They’re there to help you with homework, build a fort, or fix your hair. They help you learn how to work with someone else, can have a good (or bad!) influence on how you act. They teach you how to solve problems, keep secrets, and are just here for you.
Along the way, great friendships help keep depression and anxiety away, too.
“Friendships are the building blocks of a happy adulthood as well as a happy childhood,” said Dr. Alex Mabe, a pediatric psychologist at the Children’s Hospital of Georgia. So it’s no wonder that we often worry: Is my kid making friends?
Popular Vs. Shy
If your child is popular, you might not worry about friendships. But if your child is shy, you might.
Those attitudes aren’t always accurate, said Mabe. “There’s a difference between popularity and having friends,” he said. “Lots of people are popular but aren’t always liked. And children who aren’t extroverted can still connect with other people and have good friends.”
What Gets Your Kid in the Door
“The reality is, the good-looking kid attracts more attention,” said Mabe. “It’s not necessarily fair, but it’s true. Being athletic, doing well in school, even having material resources: These don’t guarantee lasting, high-quality friendships, but it gets you in the door to be able to initiate relationships.”
Children who tend to be better at making friends might also act this way:
- Able to ask themselves, “How can I fit in?”: These kids more easily take cues from other kids in an activity or group, then figure out how they can be a part of the action, whether that’s telling a joke or taking the lead, for example.
- Are agreeable, cooperative, honest, and polite: Good manners might be old school, but we all tend to like someone better if they have them.
- Have a good sense of humor: Because we all like it when someone is funny.
- Establish common interests: Whether your child is into football or Legoes, it’s easier to find friends when they like the same things you do.
- Respond when other kids show interest: When other kids invite them to join in, these kids jump right in.
- Are good at negotiating and compromise: In other words, your child knows how to be cooperative, which is a trait that effective leaders tend to have. For example, your child is good at taking turns, as in, “Today we’ll play your game, and tomorrow, we can play my game.”
Giving Friendship a Boost
For parents wanting to help teach their child how to make friends, try showing instead. “This means parents who are displaying good pro-social behaviors, who balance discipline with nurturing, and who demonstrate good communication models, helping children discuss problems and solve problems together,” said Mabe. “These are fundamental social skills that can be learned at home.”
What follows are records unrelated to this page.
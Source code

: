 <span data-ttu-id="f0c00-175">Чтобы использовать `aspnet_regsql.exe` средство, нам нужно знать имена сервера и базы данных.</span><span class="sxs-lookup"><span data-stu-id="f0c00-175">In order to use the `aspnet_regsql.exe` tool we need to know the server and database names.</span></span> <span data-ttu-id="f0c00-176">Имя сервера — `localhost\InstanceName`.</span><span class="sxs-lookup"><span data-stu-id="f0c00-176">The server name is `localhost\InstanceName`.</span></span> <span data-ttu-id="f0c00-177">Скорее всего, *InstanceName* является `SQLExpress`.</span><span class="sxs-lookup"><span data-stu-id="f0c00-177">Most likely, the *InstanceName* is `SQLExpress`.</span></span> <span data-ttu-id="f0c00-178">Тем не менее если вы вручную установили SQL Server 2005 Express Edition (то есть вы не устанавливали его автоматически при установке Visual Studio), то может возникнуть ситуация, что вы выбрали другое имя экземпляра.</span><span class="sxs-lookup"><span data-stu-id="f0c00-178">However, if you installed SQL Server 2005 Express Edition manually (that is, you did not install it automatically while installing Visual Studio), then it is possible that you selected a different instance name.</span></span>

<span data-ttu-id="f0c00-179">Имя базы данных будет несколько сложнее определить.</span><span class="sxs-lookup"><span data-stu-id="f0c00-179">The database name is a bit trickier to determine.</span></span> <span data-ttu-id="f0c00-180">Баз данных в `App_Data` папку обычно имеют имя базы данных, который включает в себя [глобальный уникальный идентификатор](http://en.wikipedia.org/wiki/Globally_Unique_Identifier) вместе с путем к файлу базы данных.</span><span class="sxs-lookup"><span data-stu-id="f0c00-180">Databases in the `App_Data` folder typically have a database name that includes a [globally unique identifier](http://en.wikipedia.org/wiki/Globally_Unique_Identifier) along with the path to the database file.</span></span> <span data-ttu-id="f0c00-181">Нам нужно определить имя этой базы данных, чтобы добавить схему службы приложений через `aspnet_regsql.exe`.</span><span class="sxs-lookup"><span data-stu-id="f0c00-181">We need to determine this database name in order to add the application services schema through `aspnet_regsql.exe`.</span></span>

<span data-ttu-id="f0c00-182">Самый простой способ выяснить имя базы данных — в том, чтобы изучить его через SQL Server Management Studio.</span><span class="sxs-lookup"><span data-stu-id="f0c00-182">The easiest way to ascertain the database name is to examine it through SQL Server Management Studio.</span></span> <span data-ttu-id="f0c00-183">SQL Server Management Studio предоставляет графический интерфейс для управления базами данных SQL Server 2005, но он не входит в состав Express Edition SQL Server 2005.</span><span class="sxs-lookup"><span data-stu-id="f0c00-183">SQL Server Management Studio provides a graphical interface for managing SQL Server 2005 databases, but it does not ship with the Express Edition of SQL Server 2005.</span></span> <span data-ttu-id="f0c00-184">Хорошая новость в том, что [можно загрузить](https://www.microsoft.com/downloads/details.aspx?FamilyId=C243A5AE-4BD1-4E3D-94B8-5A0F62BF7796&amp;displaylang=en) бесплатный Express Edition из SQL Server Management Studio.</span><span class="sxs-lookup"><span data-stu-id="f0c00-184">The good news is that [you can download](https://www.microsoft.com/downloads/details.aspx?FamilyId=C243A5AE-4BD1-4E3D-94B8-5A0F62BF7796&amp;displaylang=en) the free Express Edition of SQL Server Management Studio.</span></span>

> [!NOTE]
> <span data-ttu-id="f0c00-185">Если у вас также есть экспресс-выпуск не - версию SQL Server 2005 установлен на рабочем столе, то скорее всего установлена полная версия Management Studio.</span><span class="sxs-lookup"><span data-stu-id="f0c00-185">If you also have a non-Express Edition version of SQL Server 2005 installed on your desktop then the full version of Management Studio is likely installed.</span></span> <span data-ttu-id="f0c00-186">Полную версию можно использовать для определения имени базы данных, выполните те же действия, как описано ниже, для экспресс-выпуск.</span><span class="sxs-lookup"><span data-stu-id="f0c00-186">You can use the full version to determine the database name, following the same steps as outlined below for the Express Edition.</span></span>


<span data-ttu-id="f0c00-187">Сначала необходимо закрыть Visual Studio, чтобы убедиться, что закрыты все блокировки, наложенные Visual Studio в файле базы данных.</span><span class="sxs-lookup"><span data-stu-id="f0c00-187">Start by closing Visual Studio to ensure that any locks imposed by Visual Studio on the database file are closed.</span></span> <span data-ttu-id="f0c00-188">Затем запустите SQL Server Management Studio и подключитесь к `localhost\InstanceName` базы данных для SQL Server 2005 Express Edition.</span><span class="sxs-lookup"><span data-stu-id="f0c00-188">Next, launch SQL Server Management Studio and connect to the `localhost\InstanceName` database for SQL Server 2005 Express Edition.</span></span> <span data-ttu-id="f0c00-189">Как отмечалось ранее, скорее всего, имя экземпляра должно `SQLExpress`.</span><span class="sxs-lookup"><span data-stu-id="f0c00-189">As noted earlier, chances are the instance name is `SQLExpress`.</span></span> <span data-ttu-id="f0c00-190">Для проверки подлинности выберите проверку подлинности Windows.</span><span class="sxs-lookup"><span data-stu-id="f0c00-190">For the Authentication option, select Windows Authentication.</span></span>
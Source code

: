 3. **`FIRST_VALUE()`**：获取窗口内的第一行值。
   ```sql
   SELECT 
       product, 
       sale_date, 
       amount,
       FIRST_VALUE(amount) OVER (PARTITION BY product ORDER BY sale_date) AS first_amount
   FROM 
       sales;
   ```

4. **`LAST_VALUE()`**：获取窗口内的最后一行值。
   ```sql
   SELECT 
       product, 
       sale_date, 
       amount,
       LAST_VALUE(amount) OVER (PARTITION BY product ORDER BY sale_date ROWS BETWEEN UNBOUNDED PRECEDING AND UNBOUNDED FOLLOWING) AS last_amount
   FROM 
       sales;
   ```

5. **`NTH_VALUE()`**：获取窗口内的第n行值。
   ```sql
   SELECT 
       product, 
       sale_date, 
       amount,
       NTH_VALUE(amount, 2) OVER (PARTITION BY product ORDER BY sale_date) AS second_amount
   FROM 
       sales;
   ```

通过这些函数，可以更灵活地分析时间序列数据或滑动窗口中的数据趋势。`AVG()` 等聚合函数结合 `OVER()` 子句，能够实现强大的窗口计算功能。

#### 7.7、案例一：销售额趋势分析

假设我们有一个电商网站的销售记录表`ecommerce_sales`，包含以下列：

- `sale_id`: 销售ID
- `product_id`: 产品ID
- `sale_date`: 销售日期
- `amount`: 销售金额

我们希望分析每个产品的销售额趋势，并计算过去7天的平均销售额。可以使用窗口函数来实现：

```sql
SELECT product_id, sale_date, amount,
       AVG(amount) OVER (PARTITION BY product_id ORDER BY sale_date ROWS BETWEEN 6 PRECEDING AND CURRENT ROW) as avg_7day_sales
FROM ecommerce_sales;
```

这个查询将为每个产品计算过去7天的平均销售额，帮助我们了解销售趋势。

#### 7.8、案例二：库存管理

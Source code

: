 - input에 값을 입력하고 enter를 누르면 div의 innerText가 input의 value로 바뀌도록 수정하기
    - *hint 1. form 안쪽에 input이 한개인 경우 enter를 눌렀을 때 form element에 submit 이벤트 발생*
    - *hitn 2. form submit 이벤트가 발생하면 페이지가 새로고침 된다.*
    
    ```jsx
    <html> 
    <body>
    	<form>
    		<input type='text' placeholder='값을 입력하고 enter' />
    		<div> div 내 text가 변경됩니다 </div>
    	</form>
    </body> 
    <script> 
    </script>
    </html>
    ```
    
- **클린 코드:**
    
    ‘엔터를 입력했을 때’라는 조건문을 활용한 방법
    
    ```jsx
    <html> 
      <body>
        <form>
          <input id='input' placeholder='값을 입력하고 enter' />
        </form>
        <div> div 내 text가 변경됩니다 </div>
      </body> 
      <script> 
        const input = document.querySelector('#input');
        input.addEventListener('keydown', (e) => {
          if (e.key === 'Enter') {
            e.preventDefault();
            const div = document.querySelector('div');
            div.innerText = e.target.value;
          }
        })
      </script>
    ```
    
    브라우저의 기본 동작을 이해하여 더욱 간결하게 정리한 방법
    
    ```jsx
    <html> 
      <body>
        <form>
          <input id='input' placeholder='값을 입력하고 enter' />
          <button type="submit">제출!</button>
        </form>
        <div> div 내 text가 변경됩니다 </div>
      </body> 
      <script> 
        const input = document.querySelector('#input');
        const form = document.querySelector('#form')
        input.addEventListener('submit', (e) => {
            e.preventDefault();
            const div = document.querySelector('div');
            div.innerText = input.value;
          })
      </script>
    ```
Playdates—or organized activities with another child—are also a great way to learn these skills. Ideally, it’s your child with one other child, with the parents present. You can coach your child ahead of time on games or toys he or she could suggest, then subtly help guide play to help your child develop better social skills.
Being part of a caring social community is also huge. Maybe that’s church, dance, sports or music: Both parents and kids involved in these activities tend to come together to support one another and just have fun.
Mabe also says to teach your child it’s OK to be friends with all different types of people. “We want to emphasize a sense of belonging and the value of diversity,” he said.
Why Friendships Are More Important Than Ever
“The quality of children’s friendships have deteriorated over the past 10 years or so, and it’s directly attributable to the new electronic age,” said Mabe.
So get children away from video games and social media—at least some of the time. “What we’re learning is that there’s not as much face-to-face time, and social media communication is not at all the same quality of social interaction,” he said. “We need to be careful that this generation is learning the basic social skills to communicate via face-to-face conversations.”
So when kids get home, spend time together as a family, invite friends over, and enjoy real community once in a while. “Talking to each other, sharing a meal together—those are two very positive things that benefit social connection and the ability to relate to one another,” he said.